___ DATASET RECORDS ___

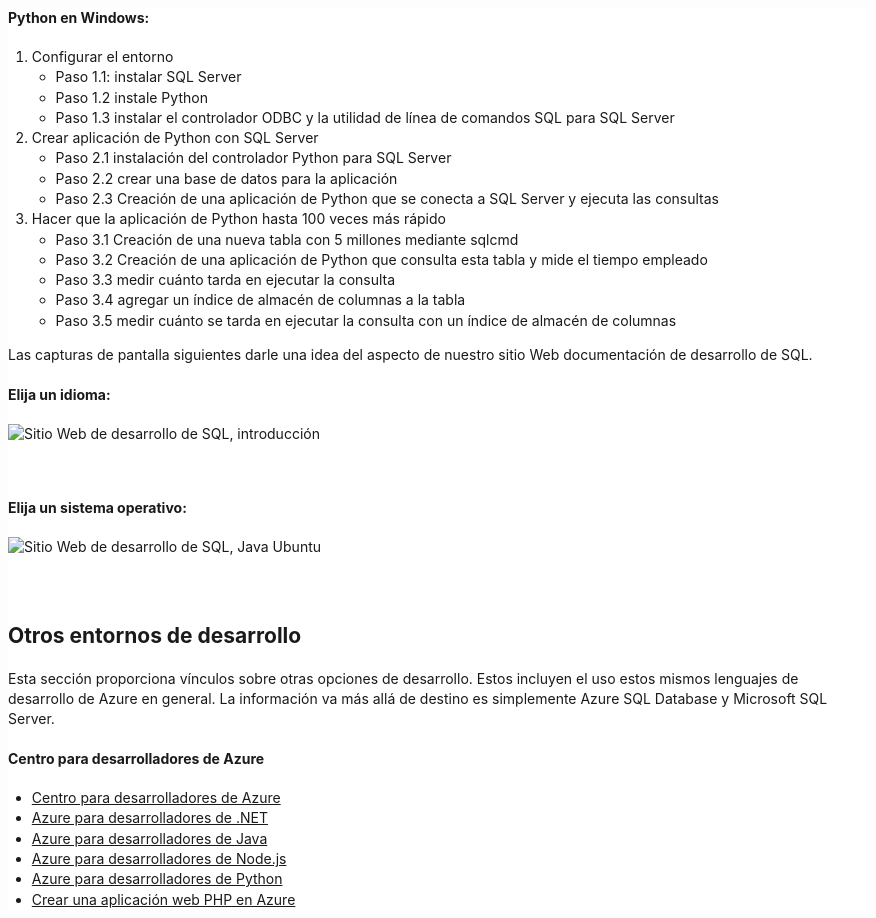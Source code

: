 #### <a name="python-on-windows"></a>Python en Windows:

1. Configurar el entorno
    - Paso 1.1: instalar SQL Server
    - Paso 1.2 instale Python
    - Paso 1.3 instalar el controlador ODBC y la utilidad de línea de comandos SQL para SQL Server
2. Crear aplicación de Python con SQL Server
    - Paso 2.1 instalación del controlador Python para SQL Server
    - Paso 2.2 crear una base de datos para la aplicación
    - Paso 2.3 Creación de una aplicación de Python que se conecta a SQL Server y ejecuta las consultas
3. Hacer que la aplicación de Python hasta 100 veces más rápido
    - Paso 3.1 Creación de una nueva tabla con 5 millones mediante sqlcmd
    - Paso 3.2 Creación de una aplicación de Python que consulta esta tabla y mide el tiempo empleado
    - Paso 3.3 medir cuánto tarda en ejecutar la consulta
    - Paso 3.4 agregar un índice de almacén de columnas a la tabla
    - Paso 3.5 medir cuánto se tarda en ejecutar la consulta con un índice de almacén de columnas

Las capturas de pantalla siguientes darle una idea del aspecto de nuestro sitio Web documentación de desarrollo de SQL.

#### <a name="choose-a-language"></a>Elija un idioma:

![Sitio Web de desarrollo de SQL, introducción][image-ref-390-aka-ms-sqldev-choose-language]

&nbsp;

#### <a name="choose-an-operating-system"></a>Elija un sistema operativo:

![Sitio Web de desarrollo de SQL, Java Ubuntu][image-ref-400-aka-ms-sqldev-java-ubuntu]

&nbsp;



## <a name="other-development"></a>Otros entornos de desarrollo


Esta sección proporciona vínculos sobre otras opciones de desarrollo. Estos incluyen el uso estos mismos lenguajes de desarrollo de Azure en general. La información va más allá de destino es simplemente Azure SQL Database y Microsoft SQL Server.

#### <a name="developer-hub-for-azure"></a>Centro para desarrolladores de Azure

- [Centro para desarrolladores de Azure](https://docs.microsoft.com/azure/)
- [Azure para desarrolladores de .NET](https://docs.microsoft.com/dotnet/azure/)
- [Azure para desarrolladores de Java](https://docs.microsoft.com/java/azure/)
- [Azure para desarrolladores de Node.js](https://docs.microsoft.com/nodejs/azure/)
- [Azure para desarrolladores de Python](https://docs.microsoft.com/python/azure/)
- [Crear una aplicación web PHP en Azure](https://docs.microsoft.com/azure/app-service-web/app-service-web-get-started-php)


[image-ref-322-cpp]: ./media/homepage-sql-connection-drivers/gm-cpp-4point-p61f.png
[image-ref-320-csharp]: ./media/homepage-sql-connection-drivers/gm-csharp-c10c.png
[image-ref-333-ef]: ./media/homepage-sql-connection-drivers/gm-entity-framework-ef20d.png
[image-ref-330-java]: ./media/homepage-sql-connection-drivers/gm-java-j18c.png
[image-ref-340-node]: ./media/homepage-sql-connection-drivers/gm-node-n30.png
[image-ref-350-odbc]: ./media/homepage-sql-connection-drivers/gm-odbc-ic55826-o35.png
[image-ref-360-php]: ./media/homepage-sql-connection-drivers/gm-php-php60.png
[image-ref-370-python]: ./media/homepage-sql-connection-drivers/gm-python-py72.png
[image-ref-380-ruby]: ./media/homepage-sql-connection-drivers/gm-ruby-un-r82.png
[image-ref-390-aka-ms-sqldev-choose-language]: ./media/homepage-sql-connection-drivers/gm-aka-ms-sqldev-choose-language-g21.png
[image-ref-400-aka-ms-sqldev-java-ubuntu]: ./media/homepage-sql-connection-drivers/gm-aka-ms-sqldev-java-ubuntu-c31.png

___

Lines containing the string "choose" are the ones to copy from the entries above.

■ ANSWER ■
#### <a name="choose-a-language"></a>Elija un idioma:
![Sitio Web de desarrollo de SQL, introducción][image-ref-390-aka-ms-sqldev-choose-language]
#### <a name="choose-an-operating-system"></a>Elija un sistema operativo:
[image-ref-390-aka-ms-sqldev-choose-language]: ./media/homepage-sql-connection-drivers/gm-aka-ms-sqldev-choose-language-g21.png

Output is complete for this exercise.